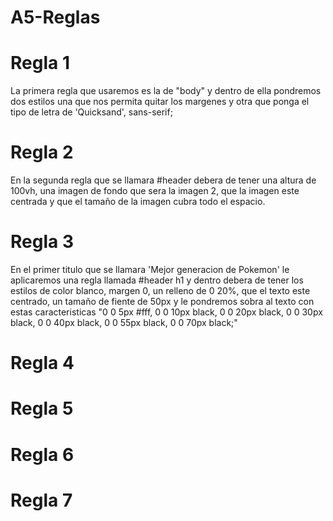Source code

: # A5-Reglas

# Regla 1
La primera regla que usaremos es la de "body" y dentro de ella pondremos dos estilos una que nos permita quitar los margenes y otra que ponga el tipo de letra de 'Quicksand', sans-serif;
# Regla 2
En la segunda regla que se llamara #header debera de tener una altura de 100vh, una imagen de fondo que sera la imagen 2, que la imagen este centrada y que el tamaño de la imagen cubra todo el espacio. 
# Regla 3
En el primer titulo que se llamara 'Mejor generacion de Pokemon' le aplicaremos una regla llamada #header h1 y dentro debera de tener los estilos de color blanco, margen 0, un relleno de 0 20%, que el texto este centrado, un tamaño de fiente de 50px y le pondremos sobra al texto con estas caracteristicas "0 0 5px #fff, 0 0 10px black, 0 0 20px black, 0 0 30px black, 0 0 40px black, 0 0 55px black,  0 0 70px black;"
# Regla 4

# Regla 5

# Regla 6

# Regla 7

——

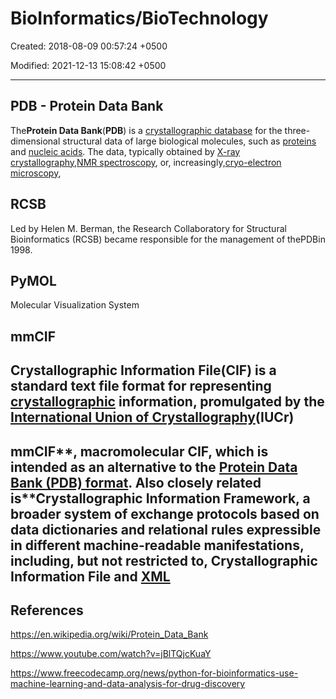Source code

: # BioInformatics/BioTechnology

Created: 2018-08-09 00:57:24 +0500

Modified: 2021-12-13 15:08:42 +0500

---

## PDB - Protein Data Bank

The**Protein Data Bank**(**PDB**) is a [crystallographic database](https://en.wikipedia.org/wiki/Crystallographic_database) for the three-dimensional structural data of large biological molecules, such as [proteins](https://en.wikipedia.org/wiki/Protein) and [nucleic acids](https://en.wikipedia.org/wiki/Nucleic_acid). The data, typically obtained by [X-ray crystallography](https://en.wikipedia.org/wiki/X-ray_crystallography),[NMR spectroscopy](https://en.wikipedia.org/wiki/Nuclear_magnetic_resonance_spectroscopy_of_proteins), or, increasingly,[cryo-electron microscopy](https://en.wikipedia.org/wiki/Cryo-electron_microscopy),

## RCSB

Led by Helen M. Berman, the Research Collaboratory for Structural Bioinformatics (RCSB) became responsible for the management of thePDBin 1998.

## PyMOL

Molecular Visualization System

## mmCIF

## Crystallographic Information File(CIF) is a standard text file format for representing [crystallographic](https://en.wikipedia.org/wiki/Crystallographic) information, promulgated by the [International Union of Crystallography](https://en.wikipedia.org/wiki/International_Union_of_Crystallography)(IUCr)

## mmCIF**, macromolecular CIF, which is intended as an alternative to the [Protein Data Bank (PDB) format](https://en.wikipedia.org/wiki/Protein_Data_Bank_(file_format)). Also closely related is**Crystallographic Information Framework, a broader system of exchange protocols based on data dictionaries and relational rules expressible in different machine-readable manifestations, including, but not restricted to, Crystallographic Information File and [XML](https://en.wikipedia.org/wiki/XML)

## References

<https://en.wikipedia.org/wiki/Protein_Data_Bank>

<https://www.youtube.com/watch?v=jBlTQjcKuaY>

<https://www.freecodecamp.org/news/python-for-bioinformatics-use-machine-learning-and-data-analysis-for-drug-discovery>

——

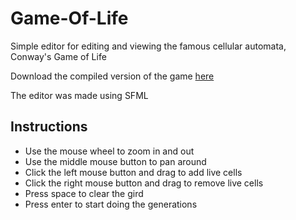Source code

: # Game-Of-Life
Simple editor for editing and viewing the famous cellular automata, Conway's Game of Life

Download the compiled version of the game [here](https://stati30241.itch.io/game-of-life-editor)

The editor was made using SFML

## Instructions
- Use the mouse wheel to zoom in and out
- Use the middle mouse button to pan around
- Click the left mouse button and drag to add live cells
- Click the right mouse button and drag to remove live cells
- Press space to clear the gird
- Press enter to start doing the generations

——

__PROBLEM STATEMENT__.
Your answer must be every line from the entries that contains the string "drag", copied as it stands.

__FINISHED TASK__.
- Click the left mouse button and drag to add live cells
- Click the right mouse button and drag to remove live cells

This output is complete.